震災の日におもうこと | 引田香織オフィシャルブログ「おかえり 」Powered by Ameba

震災の日におもうこと

「詩という言語のエネルギーは素粒子のそれのように微細。
政治の力や経済の力と比べようがない。
でも、素粒子がなければ、世界は成り立たない。
詩を読んで人が心動かされるのは
言葉の持つ微少な力が繊細に働いているから。
古典は長い年月をかけ、その微少な力で人間を変えてきた。


宇宙を含めた全存在は

人類が言語を生み出す何億年も前からあった。

我々はその言語以前のものを体内にちゃんと持っている。

赤ん坊も恐竜も自然も言語以前の世界。

詩を作る欲求とは

言語以前のものに言語で触れたい、ということ。 」


朝日新聞さんより引用させていただきました

谷川俊太郎さんの言葉です。


2月にご自宅へおじゃましたとき

たくさんお喋りさせていただいた中で

いちばん印象に残っている谷川さんの言葉は


「あのねぇ、かおりさん。言葉は弱いの。意味があるから。

だから僕は詩を全然信用してない。

詩なんかなくたって全然生きていける。

それに比べて、音楽は本当に強い。意味がないから。

無意味なものほど強いものはないと僕は思うんだよ。」


わたしは、介護をしていた去年の秋から冬の間

自分の魂を救うためだけに、谷川さんの詩を歌にしていた。

そこには意味なんてなかった。
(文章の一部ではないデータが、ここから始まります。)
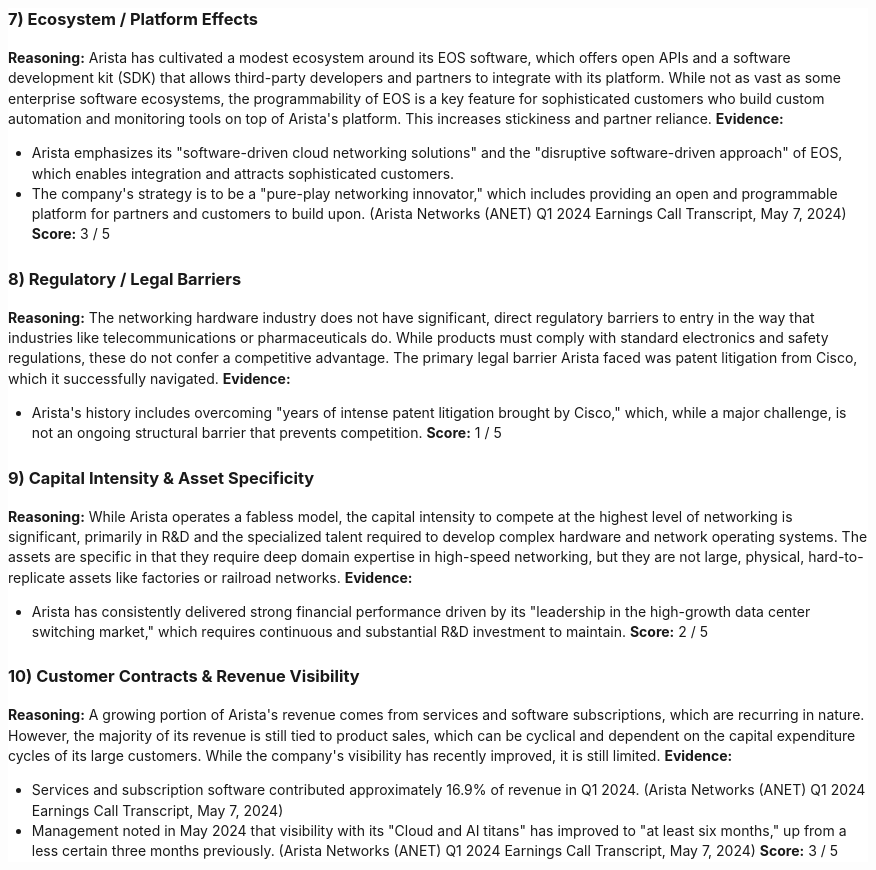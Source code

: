 ### **7) Ecosystem / Platform Effects**
**Reasoning:** Arista has cultivated a modest ecosystem around its EOS software, which offers open APIs and a software development kit (SDK) that allows third-party developers and partners to integrate with its platform. While not as vast as some enterprise software ecosystems, the programmability of EOS is a key feature for sophisticated customers who build custom automation and monitoring tools on top of Arista's platform. This increases stickiness and partner reliance.
**Evidence:**
*   Arista emphasizes its "software-driven cloud networking solutions" and the "disruptive software-driven approach" of EOS, which enables integration and attracts sophisticated customers.
*   The company's strategy is to be a "pure-play networking innovator," which includes providing an open and programmable platform for partners and customers to build upon. (Arista Networks (ANET) Q1 2024 Earnings Call Transcript, May 7, 2024)
**Score:** 3 / 5

### **8) Regulatory / Legal Barriers**
**Reasoning:** The networking hardware industry does not have significant, direct regulatory barriers to entry in the way that industries like telecommunications or pharmaceuticals do. While products must comply with standard electronics and safety regulations, these do not confer a competitive advantage. The primary legal barrier Arista faced was patent litigation from Cisco, which it successfully navigated.
**Evidence:**
*   Arista's history includes overcoming "years of intense patent litigation brought by Cisco," which, while a major challenge, is not an ongoing structural barrier that prevents competition.
**Score:** 1 / 5

### **9) Capital Intensity & Asset Specificity**
**Reasoning:** While Arista operates a fabless model, the capital intensity to compete at the highest level of networking is significant, primarily in R&D and the specialized talent required to develop complex hardware and network operating systems. The assets are specific in that they require deep domain expertise in high-speed networking, but they are not large, physical, hard-to-replicate assets like factories or railroad networks.
**Evidence:**
*   Arista has consistently delivered strong financial performance driven by its "leadership in the high-growth data center switching market," which requires continuous and substantial R&D investment to maintain.
**Score:** 2 / 5

### **10) Customer Contracts & Revenue Visibility**
**Reasoning:** A growing portion of Arista's revenue comes from services and software subscriptions, which are recurring in nature. However, the majority of its revenue is still tied to product sales, which can be cyclical and dependent on the capital expenditure cycles of its large customers. While the company's visibility has recently improved, it is still limited.
**Evidence:**
*   Services and subscription software contributed approximately 16.9% of revenue in Q1 2024. (Arista Networks (ANET) Q1 2024 Earnings Call Transcript, May 7, 2024)
*   Management noted in May 2024 that visibility with its "Cloud and AI titans" has improved to "at least six months," up from a less certain three months previously. (Arista Networks (ANET) Q1 2024 Earnings Call Transcript, May 7, 2024)
**Score:** 3 / 5
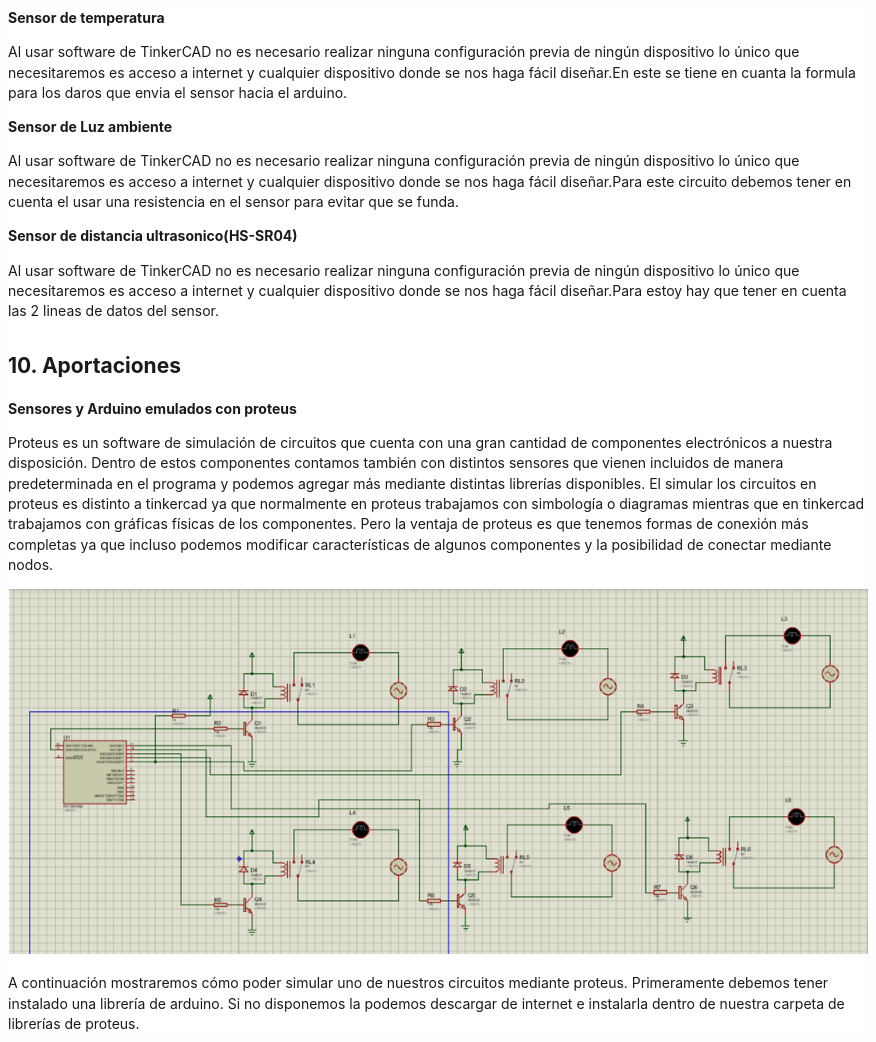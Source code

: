 **Sensor de temperatura**

Al usar software de TinkerCAD no es necesario realizar ninguna configuración previa de ningún dispositivo lo único que necesitaremos es acceso a internet y cualquier dispositivo donde se nos haga fácil diseñar.En este se tiene en cuanta la formula para los daros que envia el sensor hacia el arduino.

**Sensor de Luz ambiente**

Al usar software de TinkerCAD no es necesario realizar ninguna configuración previa de ningún dispositivo lo único que necesitaremos es acceso a internet y cualquier dispositivo donde se nos haga fácil diseñar.Para este circuito debemos tener en cuenta el usar una resistencia en el sensor para evitar que se funda.

**Sensor de distancia ultrasonico(HS-SR04)**

Al usar software de TinkerCAD no es necesario realizar ninguna configuración previa de ningún dispositivo lo único que necesitaremos es acceso a internet y cualquier dispositivo donde se nos haga fácil diseñar.Para estoy hay que tener en cuenta las 2 lineas de datos del sensor.

## 10. Aportaciones
**Sensores y Arduino emulados con proteus**

Proteus es un software de simulación de circuitos que cuenta con una gran cantidad de componentes electrónicos a nuestra disposición. Dentro de estos componentes contamos también con distintos sensores que vienen incluidos de manera predeterminada en el programa y podemos agregar más mediante distintas librerías disponibles.
El simular los circuitos en proteus es distinto a tinkercad ya que normalmente en proteus trabajamos con simbología o diagramas mientras que en tinkercad trabajamos con gráficas físicas de los componentes. Pero la ventaja de proteus es que tenemos formas de conexión más completas ya que incluso podemos modificar características de algunos componentes y la posibilidad de conectar mediante nodos.

![](img/27.png)

A continuación mostraremos cómo poder simular uno de nuestros circuitos mediante proteus.
Primeramente debemos tener instalado una librería de arduino. Si no disponemos la podemos descargar de internet e instalarla dentro de nuestra carpeta de librerías de proteus.
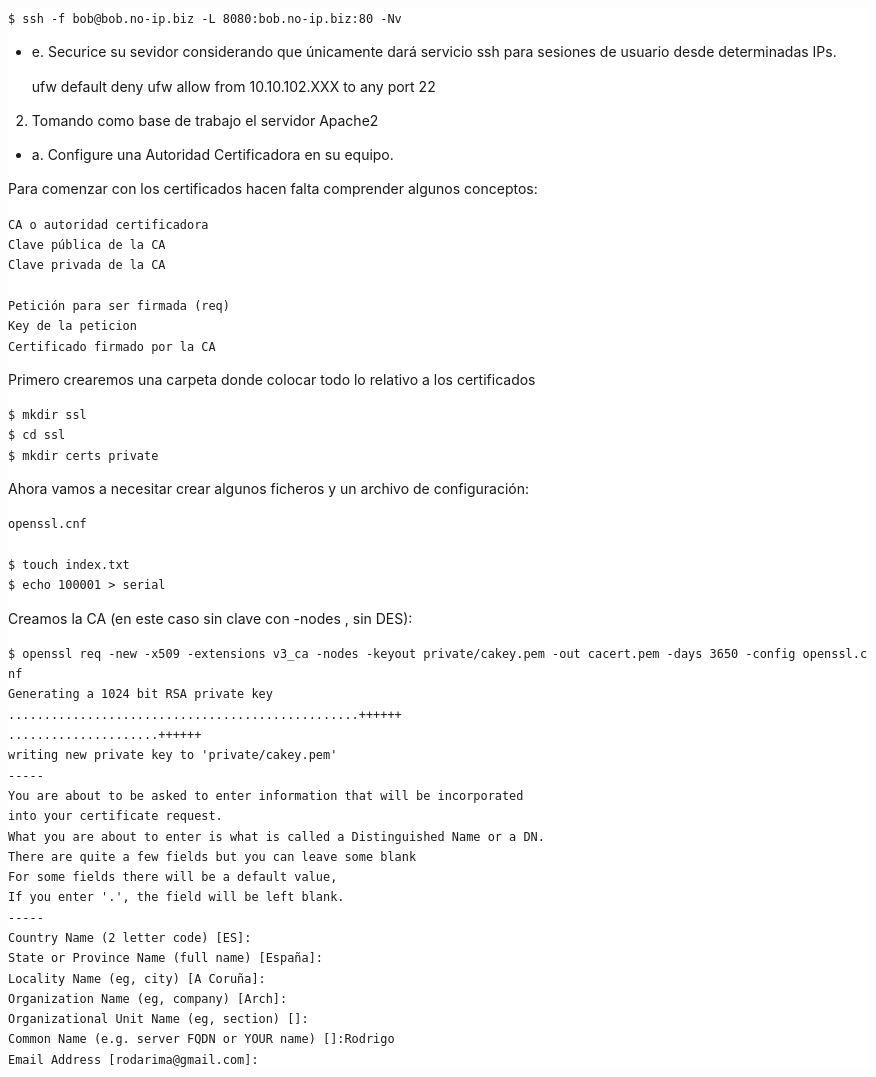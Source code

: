 	$ ssh -f bob@bob.no-ip.biz -L 8080:bob.no-ip.biz:80 -Nv

* e. Securice su sevidor considerando que únicamente dará servicio ssh para sesiones de usuario desde determinadas IPs. 


	ufw default deny
	ufw allow from 10.10.102.XXX to any port 22


2. Tomando como base de trabajo el servidor Apache2

* a. Configure una Autoridad Certificadora en su equipo.

Para comenzar con los certificados hacen falta comprender algunos conceptos:
	
	CA o autoridad certificadora
	Clave pública de la CA
	Clave privada de la CA

	Petición para ser firmada (req)
	Key de la peticion
	Certificado firmado por la CA

Primero crearemos una carpeta donde colocar todo lo relativo a los certificados

	$ mkdir ssl
	$ cd ssl
	$ mkdir certs private

Ahora vamos a necesitar crear algunos ficheros y un archivo de configuración:

	openssl.cnf
	
	$ touch index.txt
	$ echo 100001 > serial

Creamos la CA (en este caso sin clave con -nodes , sin DES):

	$ openssl req -new -x509 -extensions v3_ca -nodes -keyout private/cakey.pem -out cacert.pem -days 3650 -config openssl.cnf
	Generating a 1024 bit RSA private key
	.................................................++++++
	.....................++++++
	writing new private key to 'private/cakey.pem'
	-----
	You are about to be asked to enter information that will be incorporated
	into your certificate request.
	What you are about to enter is what is called a Distinguished Name or a DN.
	There are quite a few fields but you can leave some blank
	For some fields there will be a default value,
	If you enter '.', the field will be left blank.
	-----
	Country Name (2 letter code) [ES]:
	State or Province Name (full name) [España]:
	Locality Name (eg, city) [A Coruña]:
	Organization Name (eg, company) [Arch]:
	Organizational Unit Name (eg, section) []:
	Common Name (e.g. server FQDN or YOUR name) []:Rodrigo
	Email Address [rodarima@gmail.com]:
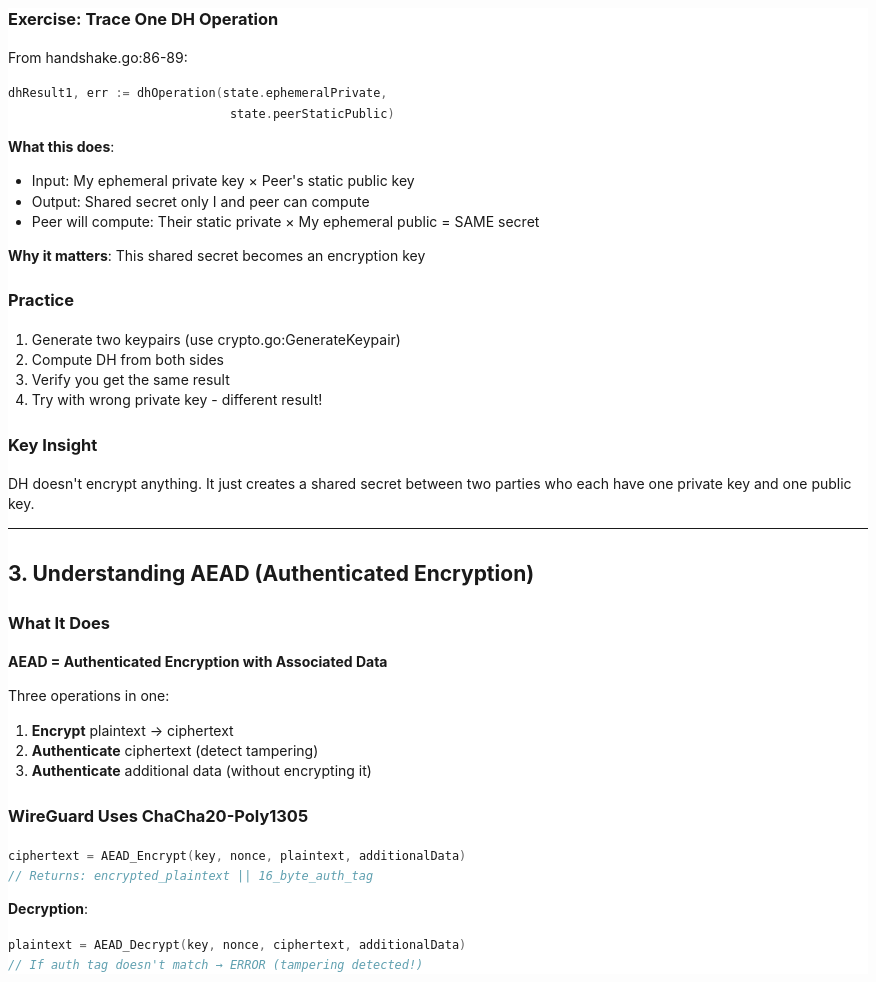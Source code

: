 ### Exercise: Trace One DH Operation

From handshake.go:86-89:
```go
dhResult1, err := dhOperation(state.ephemeralPrivate,
                               state.peerStaticPublic)
```

**What this does**:
- Input: My ephemeral private key × Peer's static public key
- Output: Shared secret only I and peer can compute
- Peer will compute: Their static private × My ephemeral public
  = SAME secret

**Why it matters**: This shared secret becomes an encryption key

### Practice

1. Generate two keypairs (use crypto.go:GenerateKeypair)
2. Compute DH from both sides
3. Verify you get the same result
4. Try with wrong private key - different result!

### Key Insight

DH doesn't encrypt anything. It just creates a shared secret between two
parties who each have one private key and one public key.

---

## 3. Understanding AEAD (Authenticated Encryption)

### What It Does

**AEAD = Authenticated Encryption with Associated Data**

Three operations in one:

1. **Encrypt** plaintext → ciphertext
2. **Authenticate** ciphertext (detect tampering)
3. **Authenticate** additional data (without encrypting it)

### WireGuard Uses ChaCha20-Poly1305

```go
ciphertext = AEAD_Encrypt(key, nonce, plaintext, additionalData)
// Returns: encrypted_plaintext || 16_byte_auth_tag
```

**Decryption**:
```go
plaintext = AEAD_Decrypt(key, nonce, ciphertext, additionalData)
// If auth tag doesn't match → ERROR (tampering detected!)
```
理由すら。

そうするしかない、衝動でしかなかった。


それを、ご本人にも聴いてもらい

たくさんの力強い 宝物のような言葉をいただいて

生み出した歌を世の中にも残していこうと決めて


だんだんと左脳が働いてくるにつれ

自分がやろうとしていることに意味が生まれてしまう状況に

戸惑いとか、不安とか、葛藤が起こってきて

作品への期待がふくらめばふくらむほど

迷いが拭えなくて、正直いまもまだ心は霧の中にいる。


だけど、谷川さんをはじめ、まわりの人が勇気をくれた。

ひとりじゃないから、想像したことを自由に形にしてみよう

怖がらず、最初はつぶやくようにでもいいから

拙くても真心をこめて、表現してみよう。


4年前の今日、わたしはもっと深い暗闇の中にいた

0歳の息子を抱いて 余震の続く夜を震えて過ごした。


今、わたしにできること。

やっぱり、悲しみや苦しみにフォーカスするのではなく

愛と喜びに包まれて、心豊かな毎日を送ること。

自分の夢と願いを大切にすること。

笑顔としあわせへの水やりを怠らないこと。


わたし、やっぱりね

歌っている時が、いちばんうれしいの。

楽しいとも、気持ちいいとも、ちょっと違う

でも歌っていると、自分や、聴いてくれる人の中に眠る

「言語以前のもの」に、そっと触れられる気がして。


だから、これからも 声がなくなるまでは歌います。

風邪の日も歌います。落ち込んだ日も

今日が終わらなければいいのにって思う日も

ひとりでいたい日も、みんなを抱きしめたい日も

ただ、ゆっくり、息をするみたいに。


今年は、自分のやりたいことを始める年だから

初めてのことばかりで、すっごく忙しくなると思うけど

今日を過ごせる、ただそのことへの感謝をこめて

心と体を労りながら、大事にLIVEしていきたいと思います。


どうぞよろしくね。またかくね。